この際知り合いが近くに居なければ二人きりということにしよう。周りにはたくさんの人が居るけれど、あれは有象無象だ。気にしなくてもいい。今防ぐべきなのは、緑川が皆を探しに行くとか言い出して俺と緑川が離ればなれになることだ。
とにかく、時間を稼がなくては。

「ひ、人混みだし、きっと少し遅れてるんだよ」

「そうかなあ……。キャプテンたちは来慣れてるわけだしさあ。やっぱ探した方が――」

「それより、お腹すかない?俺、ちょっとベビーカステラ買ってくるね!」

そう告げて近くに見えた夜店に駆けていく俺。うっかり自分から緑川の側を離れてしまったけれど、年越しまでにはまだまだ時間が有るのだからそれまでに戻ればいい……の、だが。
長い。列が長い。みんなどれだけベビーカステラが好きなんだろうか。確かに周りの夜店はどんど焼きや、たこ焼き、フランクフルトとかばかりだから甘いものが欲しくなるのも分からなくもないけど!
列を抜けようかとも考えたけれど、一度買ってくると言った以上、手ぶらで帰ると緑川に不審な目で見られるかもしれないから大人しく並ぶ。大丈夫、まだ一時間以上あるじゃないか。問題ない。

なんて言ってたら、買えたのは年明けまで残り10分も無い時分だった。ヤバい、これでは緑川も怒ってるかもしれない。そう思って戻った。
手に息を吹き掛けながら寒さをしのぐ緑川は俺に気づき手を軽くふった。

「おかえり、ヒロト」

「あ、ああ。

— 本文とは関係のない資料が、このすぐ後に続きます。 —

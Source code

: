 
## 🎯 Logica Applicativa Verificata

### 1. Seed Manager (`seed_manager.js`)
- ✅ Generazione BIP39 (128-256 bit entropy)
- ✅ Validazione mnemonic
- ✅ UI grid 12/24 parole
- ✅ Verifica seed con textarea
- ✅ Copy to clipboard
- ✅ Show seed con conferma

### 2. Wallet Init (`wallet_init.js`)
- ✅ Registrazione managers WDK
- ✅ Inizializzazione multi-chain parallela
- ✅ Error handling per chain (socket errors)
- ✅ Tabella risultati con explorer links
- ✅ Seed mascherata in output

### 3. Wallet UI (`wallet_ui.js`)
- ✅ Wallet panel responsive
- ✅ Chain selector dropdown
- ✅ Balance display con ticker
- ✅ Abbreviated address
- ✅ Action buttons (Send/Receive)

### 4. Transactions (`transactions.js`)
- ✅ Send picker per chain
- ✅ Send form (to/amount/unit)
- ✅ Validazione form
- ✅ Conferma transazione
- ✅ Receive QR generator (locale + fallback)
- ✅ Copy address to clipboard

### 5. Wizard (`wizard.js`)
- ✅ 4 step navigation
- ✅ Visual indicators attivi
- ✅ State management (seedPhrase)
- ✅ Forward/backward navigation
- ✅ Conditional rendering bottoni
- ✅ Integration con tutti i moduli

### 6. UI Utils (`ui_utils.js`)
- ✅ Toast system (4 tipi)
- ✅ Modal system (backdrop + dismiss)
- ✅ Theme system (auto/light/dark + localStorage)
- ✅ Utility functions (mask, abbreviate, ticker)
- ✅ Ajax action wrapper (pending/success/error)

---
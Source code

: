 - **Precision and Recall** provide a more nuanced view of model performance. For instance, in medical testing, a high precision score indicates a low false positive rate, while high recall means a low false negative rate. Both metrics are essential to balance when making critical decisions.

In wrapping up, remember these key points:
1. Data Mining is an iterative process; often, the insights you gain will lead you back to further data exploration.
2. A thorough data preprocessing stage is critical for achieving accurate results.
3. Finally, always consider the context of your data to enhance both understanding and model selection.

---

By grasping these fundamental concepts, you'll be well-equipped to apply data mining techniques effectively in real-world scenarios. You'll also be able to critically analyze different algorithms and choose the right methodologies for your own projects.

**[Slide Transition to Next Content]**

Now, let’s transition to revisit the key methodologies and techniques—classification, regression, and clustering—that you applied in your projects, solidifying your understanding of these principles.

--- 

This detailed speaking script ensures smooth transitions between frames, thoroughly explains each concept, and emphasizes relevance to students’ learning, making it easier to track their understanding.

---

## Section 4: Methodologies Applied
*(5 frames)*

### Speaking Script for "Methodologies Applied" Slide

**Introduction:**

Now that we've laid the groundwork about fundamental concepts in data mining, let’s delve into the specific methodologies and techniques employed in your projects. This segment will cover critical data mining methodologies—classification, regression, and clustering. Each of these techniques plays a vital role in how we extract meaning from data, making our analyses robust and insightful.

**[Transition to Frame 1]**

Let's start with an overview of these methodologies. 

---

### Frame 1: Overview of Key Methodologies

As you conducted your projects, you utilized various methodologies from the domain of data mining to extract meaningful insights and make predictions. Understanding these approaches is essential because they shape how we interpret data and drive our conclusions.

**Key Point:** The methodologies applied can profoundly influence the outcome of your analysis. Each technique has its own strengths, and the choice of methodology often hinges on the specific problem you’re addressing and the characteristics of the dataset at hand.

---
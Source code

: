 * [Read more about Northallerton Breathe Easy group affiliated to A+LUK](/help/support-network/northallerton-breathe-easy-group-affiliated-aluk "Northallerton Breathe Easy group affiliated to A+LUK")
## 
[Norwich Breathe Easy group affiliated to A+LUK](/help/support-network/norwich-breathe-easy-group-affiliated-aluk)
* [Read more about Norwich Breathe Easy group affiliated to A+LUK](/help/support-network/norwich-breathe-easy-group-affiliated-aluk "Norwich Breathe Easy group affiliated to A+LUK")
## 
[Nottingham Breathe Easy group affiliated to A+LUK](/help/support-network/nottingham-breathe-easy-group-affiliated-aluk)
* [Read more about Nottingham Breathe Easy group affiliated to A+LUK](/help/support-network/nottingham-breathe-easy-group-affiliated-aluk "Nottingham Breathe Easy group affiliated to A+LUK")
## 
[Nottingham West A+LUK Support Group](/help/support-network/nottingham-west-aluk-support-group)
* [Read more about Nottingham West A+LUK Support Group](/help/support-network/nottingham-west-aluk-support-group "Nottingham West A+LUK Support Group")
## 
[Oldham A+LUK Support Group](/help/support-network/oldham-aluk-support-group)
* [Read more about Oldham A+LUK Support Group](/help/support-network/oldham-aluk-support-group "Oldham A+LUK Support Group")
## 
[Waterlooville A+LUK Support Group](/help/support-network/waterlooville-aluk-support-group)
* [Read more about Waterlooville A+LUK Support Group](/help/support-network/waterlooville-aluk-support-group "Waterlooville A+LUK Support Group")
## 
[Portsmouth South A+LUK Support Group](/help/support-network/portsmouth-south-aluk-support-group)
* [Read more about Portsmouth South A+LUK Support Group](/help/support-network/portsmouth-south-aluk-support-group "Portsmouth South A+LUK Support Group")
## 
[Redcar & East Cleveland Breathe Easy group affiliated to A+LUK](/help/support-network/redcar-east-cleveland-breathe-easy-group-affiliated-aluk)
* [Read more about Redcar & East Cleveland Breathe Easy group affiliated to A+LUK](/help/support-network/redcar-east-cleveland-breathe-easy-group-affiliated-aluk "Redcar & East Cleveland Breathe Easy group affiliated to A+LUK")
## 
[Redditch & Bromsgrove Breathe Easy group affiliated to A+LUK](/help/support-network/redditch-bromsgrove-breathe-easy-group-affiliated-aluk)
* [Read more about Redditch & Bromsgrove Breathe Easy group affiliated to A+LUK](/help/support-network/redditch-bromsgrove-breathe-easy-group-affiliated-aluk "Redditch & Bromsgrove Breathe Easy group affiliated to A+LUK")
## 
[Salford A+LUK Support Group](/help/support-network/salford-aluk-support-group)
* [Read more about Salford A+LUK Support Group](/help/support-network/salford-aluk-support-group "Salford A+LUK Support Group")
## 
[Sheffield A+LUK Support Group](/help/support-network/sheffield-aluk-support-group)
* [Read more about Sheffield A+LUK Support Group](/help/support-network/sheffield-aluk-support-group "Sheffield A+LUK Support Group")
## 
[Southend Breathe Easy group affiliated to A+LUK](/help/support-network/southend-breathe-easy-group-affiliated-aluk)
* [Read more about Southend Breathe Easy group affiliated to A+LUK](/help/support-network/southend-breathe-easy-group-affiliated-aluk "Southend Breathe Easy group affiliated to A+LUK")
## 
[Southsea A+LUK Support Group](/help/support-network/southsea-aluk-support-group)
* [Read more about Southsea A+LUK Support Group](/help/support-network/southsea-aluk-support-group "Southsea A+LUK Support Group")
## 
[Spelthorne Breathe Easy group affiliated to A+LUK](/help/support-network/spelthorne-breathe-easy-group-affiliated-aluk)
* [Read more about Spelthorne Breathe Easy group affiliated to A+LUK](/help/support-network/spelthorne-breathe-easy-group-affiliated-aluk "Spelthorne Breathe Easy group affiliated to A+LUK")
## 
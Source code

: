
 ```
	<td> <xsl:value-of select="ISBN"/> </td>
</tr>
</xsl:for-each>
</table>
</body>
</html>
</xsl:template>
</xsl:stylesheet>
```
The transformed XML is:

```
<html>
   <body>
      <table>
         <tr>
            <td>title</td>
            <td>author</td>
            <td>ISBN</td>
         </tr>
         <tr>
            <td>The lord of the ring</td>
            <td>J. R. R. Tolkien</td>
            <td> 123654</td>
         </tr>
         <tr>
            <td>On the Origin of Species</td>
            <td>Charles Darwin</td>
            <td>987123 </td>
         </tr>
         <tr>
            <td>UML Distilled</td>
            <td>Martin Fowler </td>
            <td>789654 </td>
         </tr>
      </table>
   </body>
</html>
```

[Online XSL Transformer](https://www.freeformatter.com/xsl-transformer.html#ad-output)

うん。遅くなってごめん」

「いいよ。俺もベビーカステラ食べたかったし」

言ってから緑川は俺の腕の中の紙袋に手を伸ばし、カステラを一つ口にした。
「それでね、皆から来れないって連絡あった。近くに神社があるらしいんだけど、12時30分にそこで合流しよう、って」

「へえ……」

「だから、年明けの瞬間は二人きりだね」

俺に笑いかける緑川が可愛すぎて、めまいをおこしそうになった……が、なんとか耐えた。
めまいなんかに二人きりの年越しを邪魔される訳には行かないからね、うん。